A friend who is a doctor in a New York City hospital sends this:
Things here are changing daily. The number of virus patients has increased rapidly, tripling in a day. We have twice as many doctors and nurses infected as patients. This is because we are at the beginning, and doctors and nurses have more social contacts than our generally more isolated patients, and possibly because of reinfection, which is still controversial but seems more likely as a possibility now than it did last week. But also it is because we do not have enough masks and equipment.
The number of people who go into a room has been strictly limited but still people must go in. The hospital has now issued guidelines for reusing masks. This is more or less like being told that we should reuse needles, shocking for anyone trained in the modern era, contrary to the basic rules we are drilled on every year as part of the hospital licensing requirement. We think this is “better than nothing,” but we do not know. What we are doing now would never be the answer on any licensing examination. People are doing the best they can.
The pneumonia caused by this virus is especially severe. While even most cancer patients will survive, those who are severely ill have to be kept on a ventilator for a long period of time -- it seems to be about ten days usually -- before either improving or entering a brief final deterioration. They often must be kept in the prone position during this time, which is much more physiologically taxing and of course psychologically distressing.
The virus seems to be associated with a particularly severe form of agitated delirium, worse than what we might see occasionally with other pneumonias. Some of the most important treatments for agitated delirium have potentially dangerous interactions with medications for the virus, which makes management more challenging. Delirium is often but not always managed by psychiatric consultants so this may put a strain on our department though it has not yet. Across the street at New York Hospital the psychiatric residents have been redeployed to the ICU not as consultants but as regular ICU doctors because of the growing need and the number of doctors and nurses who are out owing to infection.
This type of redeployment is not as likely to happen in our hospital because we have been designated as the hospital to receive cancer patients who must be moved from other hospitals to make room for virus patients. We are likely to continue with a smaller overall percentage and number of virus patients. It is a hard thing though to be hospitalized with cancer and to be moved to an unfamiliar hospital away from your oncologist. It is especially tough because visitors are no longer allowed in the hospital with the exception of those visiting pediatric patients and patients actively dying. One virus patient committed suicide yesterday at another hospital, though I do not think this is public. We do not know the circumstances but certainly one way or another the prolonged isolation and limited staff contact are likely to have played a role.
Still, though, as I said to one of my Catholic patients, until we see four horsemen out the window, it is not Armageddon. Grocery stores and restaurants are delivering. The mail is getting through. Apart from some consolidation of nearby branches and reduction in some hours, pharmacies are open. The power and the Internet have been reliable. (If I had money to invest I would look into Zoom, which has proven much more stable than other teleconferencing apps.)
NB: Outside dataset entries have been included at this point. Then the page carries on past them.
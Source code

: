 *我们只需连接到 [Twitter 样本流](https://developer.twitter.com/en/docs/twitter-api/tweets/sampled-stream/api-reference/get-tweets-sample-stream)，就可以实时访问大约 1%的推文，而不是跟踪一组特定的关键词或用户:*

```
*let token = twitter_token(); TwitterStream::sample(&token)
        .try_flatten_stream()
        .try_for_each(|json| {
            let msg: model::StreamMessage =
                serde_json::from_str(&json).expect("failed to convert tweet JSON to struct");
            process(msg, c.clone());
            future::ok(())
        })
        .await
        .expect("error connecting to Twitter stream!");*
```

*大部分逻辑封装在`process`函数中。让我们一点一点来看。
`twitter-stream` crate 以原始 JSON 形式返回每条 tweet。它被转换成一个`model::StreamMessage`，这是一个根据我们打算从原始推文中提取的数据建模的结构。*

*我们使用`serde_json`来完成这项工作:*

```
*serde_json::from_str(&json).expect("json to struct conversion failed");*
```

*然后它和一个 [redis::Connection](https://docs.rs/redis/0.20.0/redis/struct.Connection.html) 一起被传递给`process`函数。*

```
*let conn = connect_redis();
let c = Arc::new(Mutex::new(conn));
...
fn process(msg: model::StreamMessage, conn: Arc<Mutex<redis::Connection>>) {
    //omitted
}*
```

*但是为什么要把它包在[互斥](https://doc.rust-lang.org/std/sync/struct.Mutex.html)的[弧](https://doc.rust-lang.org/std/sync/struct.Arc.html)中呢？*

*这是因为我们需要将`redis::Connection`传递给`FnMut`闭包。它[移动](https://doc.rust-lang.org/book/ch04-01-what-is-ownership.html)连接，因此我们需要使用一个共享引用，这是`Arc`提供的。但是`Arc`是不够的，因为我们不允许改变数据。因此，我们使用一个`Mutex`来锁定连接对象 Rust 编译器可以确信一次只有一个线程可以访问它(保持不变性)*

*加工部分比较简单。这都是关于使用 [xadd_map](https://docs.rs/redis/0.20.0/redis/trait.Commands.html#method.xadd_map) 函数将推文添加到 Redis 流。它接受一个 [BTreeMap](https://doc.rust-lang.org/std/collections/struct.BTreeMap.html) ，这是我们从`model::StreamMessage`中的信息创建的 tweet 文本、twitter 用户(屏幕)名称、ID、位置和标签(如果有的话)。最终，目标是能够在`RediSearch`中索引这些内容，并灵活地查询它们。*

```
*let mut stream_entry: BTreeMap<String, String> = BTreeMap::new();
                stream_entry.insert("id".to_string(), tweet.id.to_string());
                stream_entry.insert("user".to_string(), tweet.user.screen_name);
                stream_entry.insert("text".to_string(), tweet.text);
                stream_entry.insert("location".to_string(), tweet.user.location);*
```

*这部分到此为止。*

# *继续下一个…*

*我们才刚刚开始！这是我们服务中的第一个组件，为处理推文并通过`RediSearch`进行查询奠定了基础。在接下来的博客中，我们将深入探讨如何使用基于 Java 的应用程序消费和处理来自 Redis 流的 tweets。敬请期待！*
Theoretically you need an ID with a special sticker and a letter from your “essential” organization in order to walk on the street (yes, we actually have to carry papers!), but in fact there are people outside walking and clearly not just going from home to their critical work. I do not know how to feel about this: on the one hand it is a violation and possibly demonstrates some lack of awareness; on the other, it is easy to maintain more than six feet of distance outside, and except in crowds, which have now vanished from the city, transmission out of doors should be very unlikely. Certainly we have seen the physical and emotional dangers of isolation. So people are doing their best, and eventually we will come out on the other side.